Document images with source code

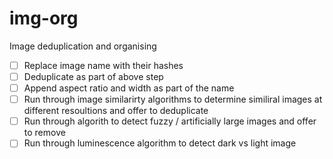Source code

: # img-org
Image deduplication and organising

 - [ ] Replace image name with their hashes
 - [ ] Deduplicate as part of above step
 - [ ] Append aspect ratio and width as part of the name
 - [ ] Run through image similarirty algorithms to determine similiral images at different resoultions and offer to deduplicate
 - [ ] Run through algorith to detect fuzzy / artificially large images and offer to remove
 - [ ] Run through luminescence algorithm to detect dark vs light image
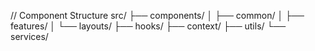 // Component Structure
src/
  ├── components/
  │   ├── common/
  │   ├── features/
  │   └── layouts/
  ├── hooks/
  ├── context/
  ├── utils/
  └── services/
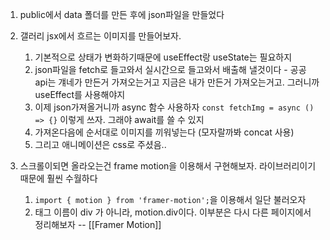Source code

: 
1. public에서 data 폴더를 만든 후에 json파일을 만들었다

2. 갤러리 jsx에서 흐르는 이미지를 만들어보자.
	1. 기본적으로 상태가 변화하기때문에 useEffect랑 useState는 필요하지
	2. json파일을 fetch로 들고와서 실시간으로 들고와서 배출해 낼것이다 - 공공 api는 걔네가 만든거 가져오는거고 지금은 내가 만든거 가져오는거고. 그러니까 useEffect를 사용해야지
	3. 이제 json가져올거니까 async 함수 사용하자 `const fetchImg = async () => {}` 이렇게 쓰자. 그래야 await를 쓸 수 있지
	4. 가져온다음에 순서대로 이미지를 끼워넣는다 (모자랄까봐 concat 사용)
	5. 그리고 애니메이션은 css로 주셨음..

3. 스크롤이되면 올라오는건 frame motion을 이용해서 구현해보자. 라이브러리이기때문에 훨씬 수월하다
	1. `import { motion } from 'framer-motion';`을 이용해서 일단 불러오자
	2. 태그 이름이 div 가 아니라, motion.div이다. 
	이부분은 다시 다른 페이지에서 정리해보자 -- [[Framer Motion]]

▶ Exercise requirements:
Select and copy every line from the records that includes the word "json파일을".

▶ Reply to the task:
1. public에서 data 폴더를 만든 후에 json파일을 만들었다
	2. json파일을 fetch로 들고와서 실시간으로 들고와서 배출해 낼것이다 - 공공 api는 걔네가 만든거 가져오는거고 지금은 내가 만든거 가져오는거고. 그러니까 useEffect를 사용해야지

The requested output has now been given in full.